Hihcam Benohoud est un artiste plasticien, qui témoigne de ses installations et performances par la photographie. La photographie n’est que le résultat final d’un long processus créatif. « Ânes Situ » est la dernière série photographique de l’artiste, réalisée entre 2012 et 2013. C’est une production de Cultures Interfaces, qui rappelons-le est « une structure de production et de diffusion de la création contemporaine du Maghreb. » Cultures Interfaces se définit comme une galerie itinérante entre Afrique, Europe et Amérique. La fondatrice de Cultures Interfaces, Nawal Slaoui est l’une des actrices majeures de l’art contemporain marocain.

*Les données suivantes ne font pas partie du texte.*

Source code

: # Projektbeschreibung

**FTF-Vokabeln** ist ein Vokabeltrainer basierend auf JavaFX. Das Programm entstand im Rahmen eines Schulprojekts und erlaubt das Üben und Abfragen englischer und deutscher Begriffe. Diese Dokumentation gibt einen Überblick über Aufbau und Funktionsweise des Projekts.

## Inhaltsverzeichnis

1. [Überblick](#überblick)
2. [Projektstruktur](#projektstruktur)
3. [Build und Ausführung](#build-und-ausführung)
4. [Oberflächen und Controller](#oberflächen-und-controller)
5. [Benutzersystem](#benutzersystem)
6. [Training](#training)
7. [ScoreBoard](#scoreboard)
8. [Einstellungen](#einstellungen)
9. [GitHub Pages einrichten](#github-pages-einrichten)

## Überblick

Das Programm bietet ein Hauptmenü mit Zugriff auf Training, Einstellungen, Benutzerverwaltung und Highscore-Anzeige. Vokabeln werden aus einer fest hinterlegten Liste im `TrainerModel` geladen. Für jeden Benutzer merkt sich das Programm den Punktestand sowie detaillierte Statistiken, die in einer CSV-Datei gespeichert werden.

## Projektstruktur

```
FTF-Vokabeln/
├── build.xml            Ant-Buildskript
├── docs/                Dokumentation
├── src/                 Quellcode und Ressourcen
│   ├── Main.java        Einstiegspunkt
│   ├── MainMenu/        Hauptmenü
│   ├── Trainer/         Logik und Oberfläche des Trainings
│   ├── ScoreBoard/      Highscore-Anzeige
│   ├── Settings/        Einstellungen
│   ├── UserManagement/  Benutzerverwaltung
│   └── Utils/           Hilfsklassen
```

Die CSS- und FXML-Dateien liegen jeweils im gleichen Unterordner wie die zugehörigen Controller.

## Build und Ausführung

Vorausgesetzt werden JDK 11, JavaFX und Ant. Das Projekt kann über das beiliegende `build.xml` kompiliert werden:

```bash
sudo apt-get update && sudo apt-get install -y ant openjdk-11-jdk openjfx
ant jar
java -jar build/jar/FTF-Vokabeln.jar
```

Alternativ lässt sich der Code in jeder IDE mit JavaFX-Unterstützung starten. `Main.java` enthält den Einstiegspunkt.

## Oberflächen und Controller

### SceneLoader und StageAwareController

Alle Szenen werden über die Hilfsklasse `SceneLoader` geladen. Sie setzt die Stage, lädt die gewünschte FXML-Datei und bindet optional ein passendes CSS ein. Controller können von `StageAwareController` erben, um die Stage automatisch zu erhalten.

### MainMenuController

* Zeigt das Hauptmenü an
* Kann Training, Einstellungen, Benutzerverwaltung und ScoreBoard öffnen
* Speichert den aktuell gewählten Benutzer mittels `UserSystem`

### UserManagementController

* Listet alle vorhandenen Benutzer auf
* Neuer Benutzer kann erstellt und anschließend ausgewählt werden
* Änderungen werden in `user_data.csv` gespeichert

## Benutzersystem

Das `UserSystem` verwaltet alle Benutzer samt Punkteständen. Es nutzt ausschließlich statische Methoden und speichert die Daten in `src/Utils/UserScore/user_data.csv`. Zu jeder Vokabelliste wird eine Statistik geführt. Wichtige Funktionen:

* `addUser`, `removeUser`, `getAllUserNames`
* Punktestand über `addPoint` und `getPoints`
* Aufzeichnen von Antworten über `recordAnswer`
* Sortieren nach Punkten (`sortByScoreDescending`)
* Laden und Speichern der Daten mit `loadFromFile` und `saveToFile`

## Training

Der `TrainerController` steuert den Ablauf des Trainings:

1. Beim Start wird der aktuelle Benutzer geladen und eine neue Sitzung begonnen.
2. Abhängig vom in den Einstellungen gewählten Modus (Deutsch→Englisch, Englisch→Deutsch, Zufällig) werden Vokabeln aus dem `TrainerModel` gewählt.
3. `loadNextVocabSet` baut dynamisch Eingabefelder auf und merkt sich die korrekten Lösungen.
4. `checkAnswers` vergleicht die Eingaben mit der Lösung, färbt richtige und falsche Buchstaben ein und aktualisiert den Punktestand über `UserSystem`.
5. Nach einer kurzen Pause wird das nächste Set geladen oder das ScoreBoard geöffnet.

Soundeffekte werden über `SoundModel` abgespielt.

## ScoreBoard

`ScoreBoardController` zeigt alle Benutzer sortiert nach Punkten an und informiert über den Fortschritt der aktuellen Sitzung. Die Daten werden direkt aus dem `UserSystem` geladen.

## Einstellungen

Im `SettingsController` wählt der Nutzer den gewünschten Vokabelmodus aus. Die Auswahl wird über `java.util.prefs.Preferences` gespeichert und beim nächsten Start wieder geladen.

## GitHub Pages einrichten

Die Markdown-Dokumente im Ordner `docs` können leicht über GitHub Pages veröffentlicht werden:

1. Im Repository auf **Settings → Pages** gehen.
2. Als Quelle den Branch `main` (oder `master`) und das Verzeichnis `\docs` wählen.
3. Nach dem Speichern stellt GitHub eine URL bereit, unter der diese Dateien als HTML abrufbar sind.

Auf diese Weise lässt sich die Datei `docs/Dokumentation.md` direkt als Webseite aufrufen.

Pour Hicham Benohoud : ” Ânes situ reflète, de mon point de vue, les différentes contradictions inhérentes à la société marocaine contemporaine”. L’exposition présente une vingtaine de photographies et la projection d’un making of, qui retrace le processus créatif de l’artiste. Les photographies sont des mises en scène d’ânes dans des intérieurs casaouis. L’artiste a créé pour chaque mise en scène une installation singulière. L’âne évolue donc dans des espaces et des installations différents.
Hicham Benohoud présente un animal qui à travers l’histoire a souvent eu une image désavantageuse, sujette à de nombreuses expressions et représentations péjoratives. Hmar ! est aujourd’hui l’une des insultes les courantes au Maroc. L’âne, est tantôt symbole d’ignorance et sujet à de nombreuses railleries et caricatures, tantôt symbole de sagesse, de douceur, de courage et de dévouement. L’âne symbole de paradoxes, de dualités. Comme nous, comme notre société.
En déambulant dans l’exposition, je me rends compte qu’à travers la figure de l’âne, nous sommes spectateur de nous-même. L’âne est ici la métaphore de notre propre condition au sein de la société. L’âne nous représente dans nos tiraillements, nos questionnements, nos doutes, nos enfermements et la question de nos places dans la société. Hicham Benohoud nous incite, nous convie, nous offre l’opportunité de nous remettre en question. Et même si chacun d’entre nous peut être parfois peu enclin à la remise en question, celle-ci nous sera profondément bénéfique. Hicham Benohoud traite de la société marocaine, mais il touche à l’universalité de nos rapports et comportements sociaux, autant qu’à la question de notre identité collective, et son travail peut trouver un écho en nous au-delà de nos origines et de nos croyances.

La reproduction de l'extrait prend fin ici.